• **ASSIGNMENT**
Please filter the data below down to the lines holding the string "https".
+===+
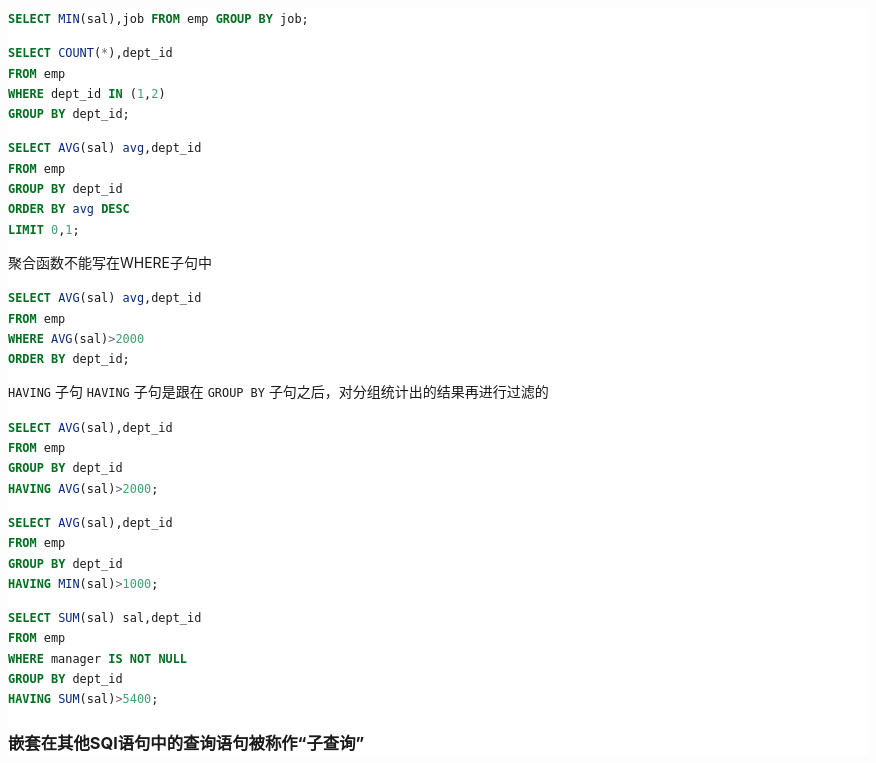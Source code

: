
 ```sql
SELECT MIN(sal),job FROM emp GROUP BY job;
```

```sql
SELECT COUNT(*),dept_id
FROM emp
WHERE dept_id IN (1,2)
GROUP BY dept_id;
```

```sql
SELECT AVG(sal) avg,dept_id
FROM emp
GROUP BY dept_id
ORDER BY avg DESC
LIMIT 0,1;
```



聚合函数不能写在WHERE子句中

```sql
SELECT AVG(sal) avg,dept_id
FROM emp
WHERE AVG(sal)>2000
ORDER BY dept_id;
```



`HAVING` 子句 `HAVING` 子句是跟在 `GROUP BY` 子句之后，对分组统计出的结果再进行过滤的

```sql
SELECT AVG(sal),dept_id
FROM emp
GROUP BY dept_id
HAVING AVG(sal)>2000;
```

```sql
SELECT AVG(sal),dept_id
FROM emp
GROUP BY dept_id
HAVING MIN(sal)>1000;
```

```sql
SELECT SUM(sal) sal,dept_id
FROM emp
WHERE manager IS NOT NULL
GROUP BY dept_id
HAVING SUM(sal)>5400;
```



### 嵌套在其他SQl语句中的查询语句被称作“子查询”
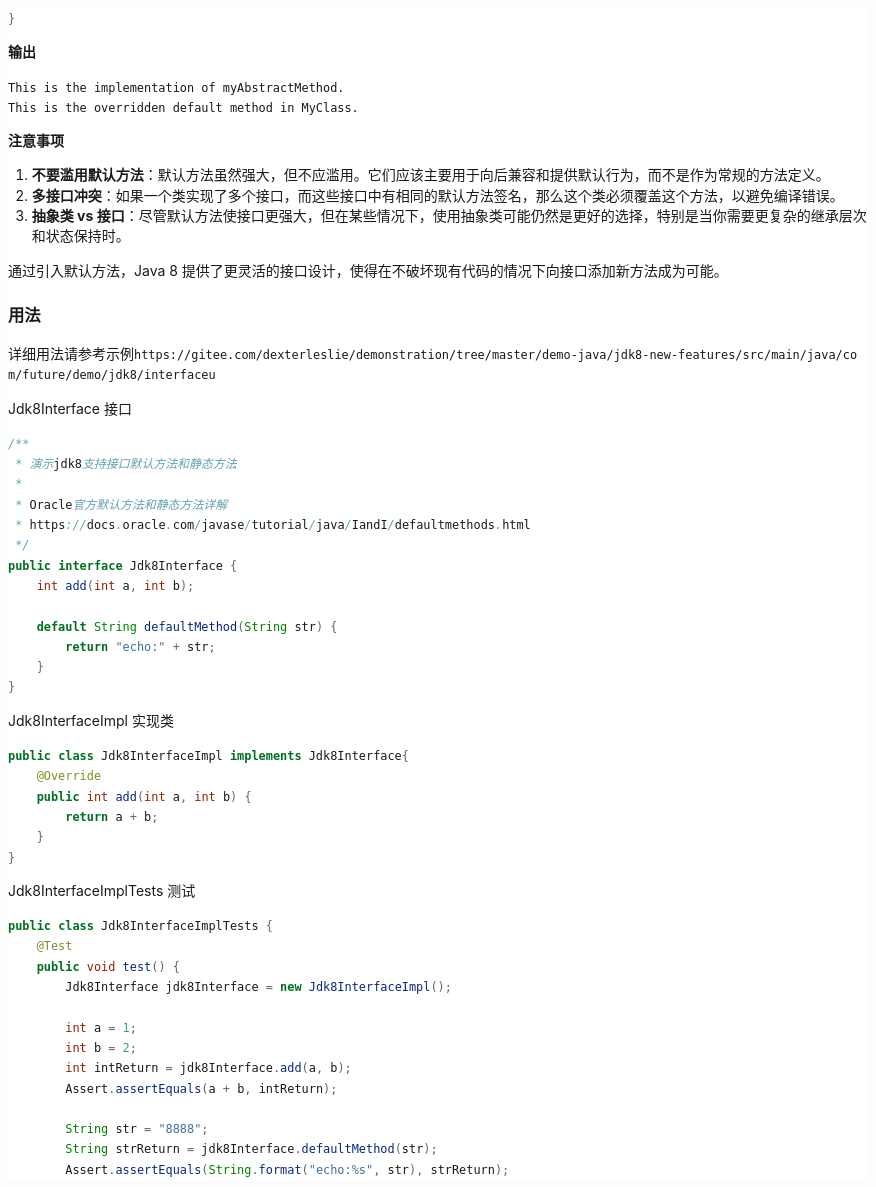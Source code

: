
 ```java
}
```

**输出**

```
This is the implementation of myAbstractMethod.
This is the overridden default method in MyClass.
```

**注意事项**

1. **不要滥用默认方法**：默认方法虽然强大，但不应滥用。它们应该主要用于向后兼容和提供默认行为，而不是作为常规的方法定义。
2. **多接口冲突**：如果一个类实现了多个接口，而这些接口中有相同的默认方法签名，那么这个类必须覆盖这个方法，以避免编译错误。
3. **抽象类 vs 接口**：尽管默认方法使接口更强大，但在某些情况下，使用抽象类可能仍然是更好的选择，特别是当你需要更复杂的继承层次和状态保持时。

通过引入默认方法，Java 8 提供了更灵活的接口设计，使得在不破坏现有代码的情况下向接口添加新方法成为可能。



### 用法

详细用法请参考示例`https://gitee.com/dexterleslie/demonstration/tree/master/demo-java/jdk8-new-features/src/main/java/com/future/demo/jdk8/interfaceu`

Jdk8Interface 接口

```java
/**
 * 演示jdk8支持接口默认方法和静态方法
 *
 * Oracle官方默认方法和静态方法详解
 * https://docs.oracle.com/javase/tutorial/java/IandI/defaultmethods.html
 */
public interface Jdk8Interface {
    int add(int a, int b);

    default String defaultMethod(String str) {
        return "echo:" + str;
    }
}
```

Jdk8InterfaceImpl 实现类

```java
public class Jdk8InterfaceImpl implements Jdk8Interface{
    @Override
    public int add(int a, int b) {
        return a + b;
    }
}
```

Jdk8InterfaceImplTests 测试

```java
public class Jdk8InterfaceImplTests {
    @Test
    public void test() {
        Jdk8Interface jdk8Interface = new Jdk8InterfaceImpl();

        int a = 1;
        int b = 2;
        int intReturn = jdk8Interface.add(a, b);
        Assert.assertEquals(a + b, intReturn);

        String str = "8888";
        String strReturn = jdk8Interface.defaultMethod(str);
        Assert.assertEquals(String.format("echo:%s", str), strReturn);
```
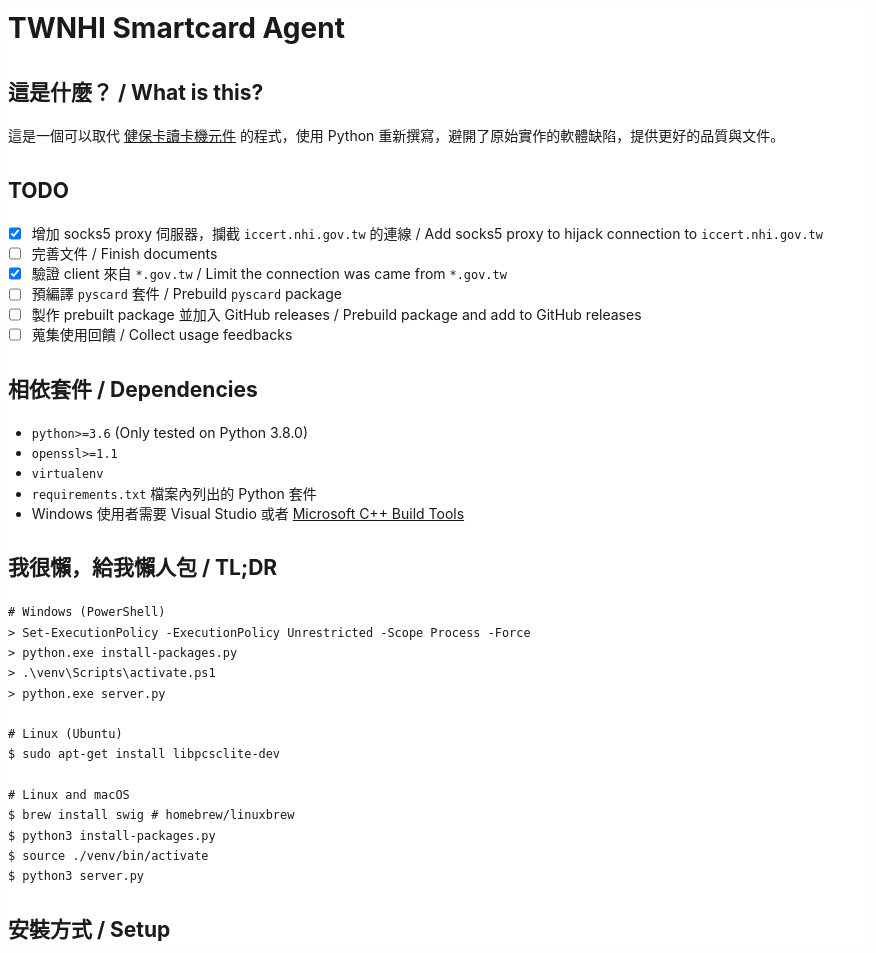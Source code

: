 # TWNHI Smartcard Agent

## 這是什麼？ / What is this?

這是一個可以取代
[健保卡讀卡機元件](https://cloudicweb.nhi.gov.tw/cloudic/system/SMC/mEventesting.htm)
的程式，使用 Python 重新撰寫，避開了原始實作的軟體缺陷，提供更好的品質與文件。

## TODO

- [x] 增加 socks5 proxy 伺服器，攔截 `iccert.nhi.gov.tw` 的連線 /
      Add socks5 proxy to hijack connection to `iccert.nhi.gov.tw`
- [ ] 完善文件 / Finish documents
- [x] 驗證 client 來自 `*.gov.tw` / Limit the connection was came from `*.gov.tw`
- [ ] 預編譯 `pyscard` 套件 / Prebuild `pyscard` package
- [ ] 製作 prebuilt package 並加入 GitHub releases /
      Prebuild package and add to GitHub releases
- [ ] 蒐集使用回饋 / Collect usage feedbacks

## 相依套件 / Dependencies

- `python>=3.6` (Only tested on Python 3.8.0)
- `openssl>=1.1`
- `virtualenv`
- `requirements.txt` 檔案內列出的 Python 套件
- Windows 使用者需要 Visual Studio 或者
  [Microsoft C++ Build Tools](https://visualstudio.microsoft.com/visual-cpp-build-tools/)

## 我很懶，給我懶人包 / TL;DR
```
# Windows (PowerShell)
> Set-ExecutionPolicy -ExecutionPolicy Unrestricted -Scope Process -Force
> python.exe install-packages.py
> .\venv\Scripts\activate.ps1
> python.exe server.py

# Linux (Ubuntu)
$ sudo apt-get install libpcsclite-dev

# Linux and macOS
$ brew install swig # homebrew/linuxbrew
$ python3 install-packages.py
$ source ./venv/bin/activate
$ python3 server.py
```

## 安裝方式 / Setup
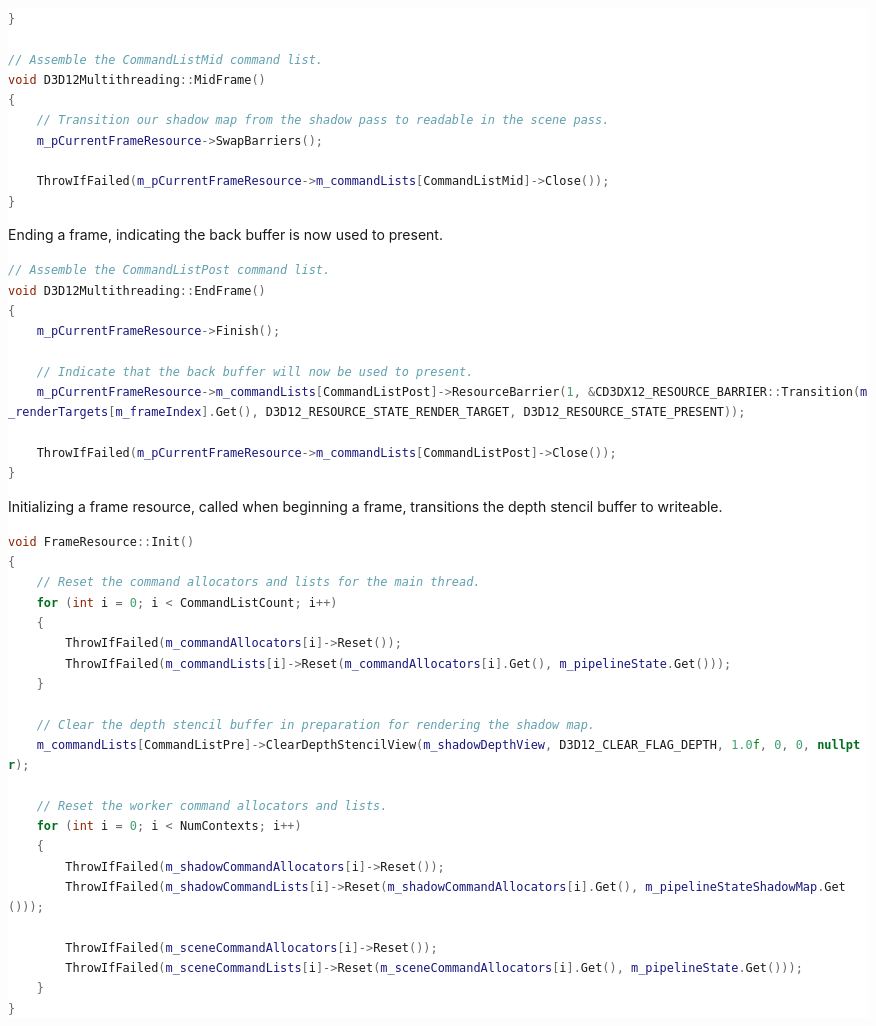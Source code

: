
 ```C++
}

// Assemble the CommandListMid command list.
void D3D12Multithreading::MidFrame()
{
    // Transition our shadow map from the shadow pass to readable in the scene pass.
    m_pCurrentFrameResource->SwapBarriers();

    ThrowIfFailed(m_pCurrentFrameResource->m_commandLists[CommandListMid]->Close());
}
```



Ending a frame, indicating the back buffer is now used to present.


```C++
// Assemble the CommandListPost command list.
void D3D12Multithreading::EndFrame()
{
    m_pCurrentFrameResource->Finish();

    // Indicate that the back buffer will now be used to present.
    m_pCurrentFrameResource->m_commandLists[CommandListPost]->ResourceBarrier(1, &CD3DX12_RESOURCE_BARRIER::Transition(m_renderTargets[m_frameIndex].Get(), D3D12_RESOURCE_STATE_RENDER_TARGET, D3D12_RESOURCE_STATE_PRESENT));

    ThrowIfFailed(m_pCurrentFrameResource->m_commandLists[CommandListPost]->Close());
}
```



Initializing a frame resource, called when beginning a frame, transitions the depth stencil buffer to writeable.


```C++
void FrameResource::Init()
{
    // Reset the command allocators and lists for the main thread.
    for (int i = 0; i < CommandListCount; i++)
    {
        ThrowIfFailed(m_commandAllocators[i]->Reset());
        ThrowIfFailed(m_commandLists[i]->Reset(m_commandAllocators[i].Get(), m_pipelineState.Get()));
    }

    // Clear the depth stencil buffer in preparation for rendering the shadow map.
    m_commandLists[CommandListPre]->ClearDepthStencilView(m_shadowDepthView, D3D12_CLEAR_FLAG_DEPTH, 1.0f, 0, 0, nullptr);

    // Reset the worker command allocators and lists.
    for (int i = 0; i < NumContexts; i++)
    {
        ThrowIfFailed(m_shadowCommandAllocators[i]->Reset());
        ThrowIfFailed(m_shadowCommandLists[i]->Reset(m_shadowCommandAllocators[i].Get(), m_pipelineStateShadowMap.Get()));

        ThrowIfFailed(m_sceneCommandAllocators[i]->Reset());
        ThrowIfFailed(m_sceneCommandLists[i]->Reset(m_sceneCommandAllocators[i].Get(), m_pipelineState.Get()));
    }
}
```
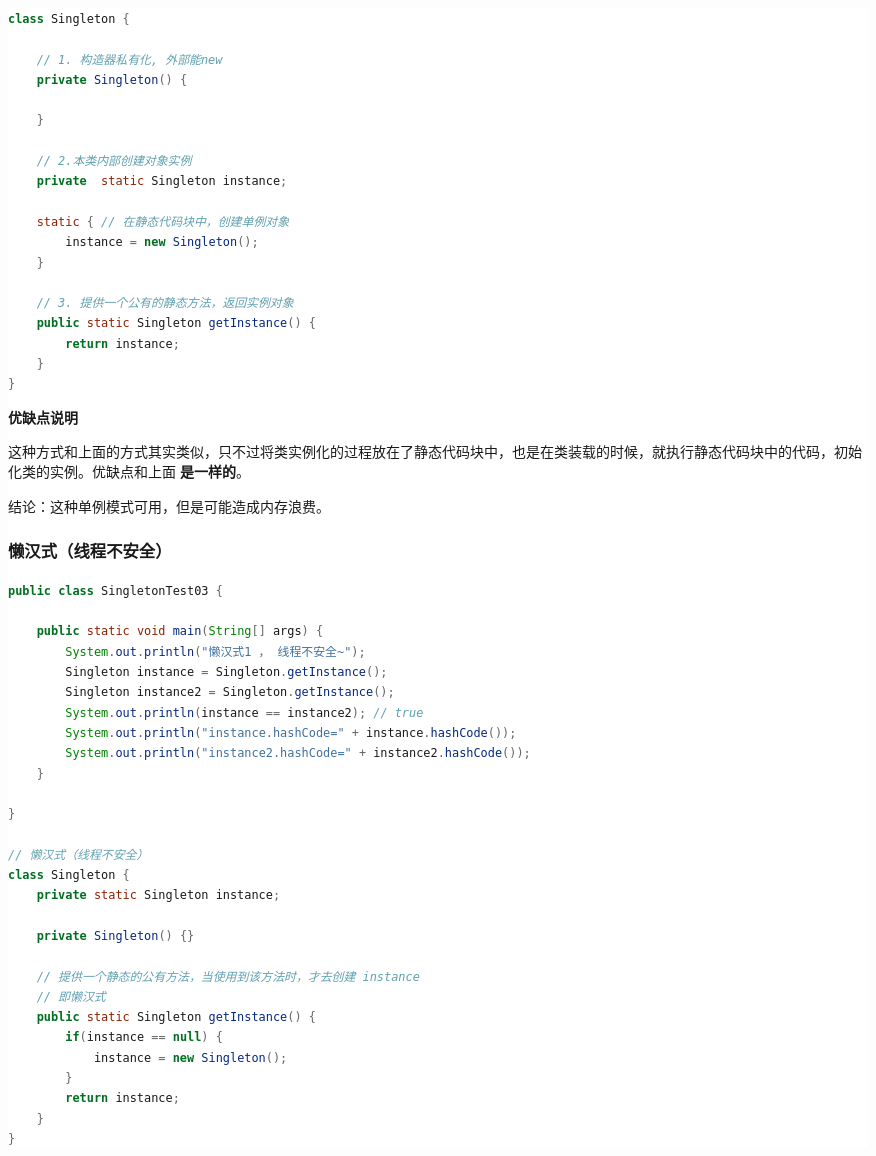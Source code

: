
 ```java
class Singleton {

	// 1. 构造器私有化, 外部能new
	private Singleton() {

	}

	// 2.本类内部创建对象实例
	private  static Singleton instance;

	static { // 在静态代码块中，创建单例对象
		instance = new Singleton();
	}

	// 3. 提供一个公有的静态方法，返回实例对象
	public static Singleton getInstance() {
		return instance;
	}
}
```

**优缺点说明**

这种方式和上面的方式其实类似，只不过将类实例化的过程放在了静态代码块中，也是在类装载的时候，就执行静态代码块中的代码，初始化类的实例。优缺点和上面 **是一样的**。

结论：这种单例模式可用，但是可能造成内存浪费。

### 懒汉式（线程不安全）

```java
public class SingletonTest03 {

    public static void main(String[] args) {
        System.out.println("懒汉式1 ， 线程不安全~");
        Singleton instance = Singleton.getInstance();
        Singleton instance2 = Singleton.getInstance();
        System.out.println(instance == instance2); // true
        System.out.println("instance.hashCode=" + instance.hashCode());
        System.out.println("instance2.hashCode=" + instance2.hashCode());
    }

}

// 懒汉式（线程不安全）
class Singleton {
    private static Singleton instance;

    private Singleton() {}

    // 提供一个静态的公有方法，当使用到该方法时，才去创建 instance
    // 即懒汉式
    public static Singleton getInstance() {
        if(instance == null) {
            instance = new Singleton();
        }
        return instance;
    }
}
```
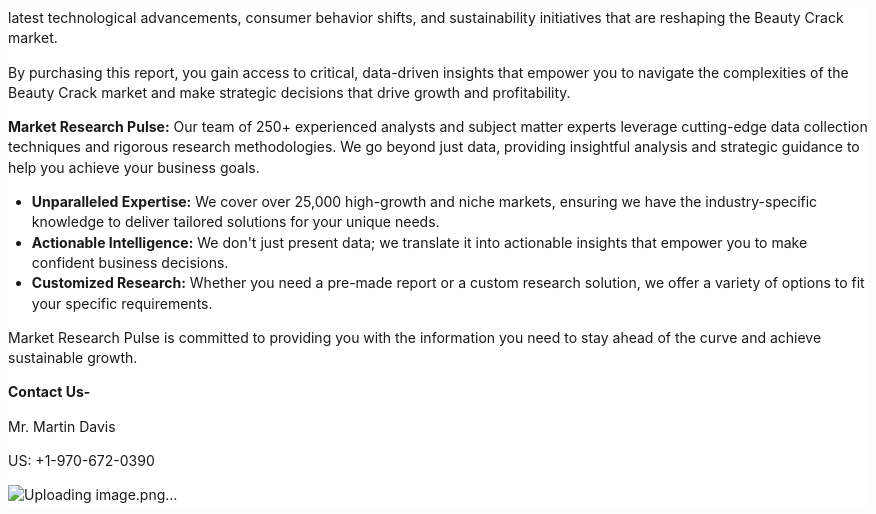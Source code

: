 latest technological advancements, consumer behavior shifts, and sustainability initiatives that are reshaping the Beauty Crack market.</p></li></ol><p>By purchasing this report, you gain access to critical, data-driven insights that empower you to navigate the complexities of the Beauty Crack market and make strategic decisions that drive growth and profitability.</p><p><strong>Market Research Pulse:</strong>&nbsp;Our team of 250+ experienced analysts and subject matter experts leverage cutting-edge data collection techniques and rigorous research methodologies. We go beyond just data, providing insightful analysis and strategic guidance to help you achieve your business goals.</p><ul><li><strong>Unparalleled Expertise:</strong>&nbsp;We cover over 25,000 high-growth and niche markets, ensuring we have the industry-specific knowledge to deliver tailored solutions for your unique needs.</li><li><strong>Actionable Intelligence:</strong>&nbsp;We don't just present data; we translate it into actionable insights that empower you to make confident business decisions.</li><li><strong>Customized Research:</strong>&nbsp;Whether you need a pre-made report or a custom research solution, we offer a variety of options to fit your specific requirements.</li></ul><p>Market Research Pulse is committed to providing you with the information you need to stay ahead of the curve and achieve sustainable growth.</p><p><strong>Contact Us-</strong></p><p>Mr. Martin Davis</p><p>US: +1-970-672-0390</p>
![Uploading image.png…]()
+===+
• **RESPONSE FOR THIS EXERCISE**
详细用法请参考示例`https://gitee.com/dexterleslie/demonstration/tree/master/demo-java/jdk8-new-features/src/main/java/com/future/demo/jdk8/interfaceu`
 * https://docs.oracle.com/javase/tutorial/java/IandI/defaultmethods.html
[健保卡讀卡機元件](https://cloudicweb.nhi.gov.tw/cloudic/system/SMC/mEventesting.htm)
  [Microsoft C++ Build Tools](https://visualstudio.microsoft.com/visual-cpp-build-tools/)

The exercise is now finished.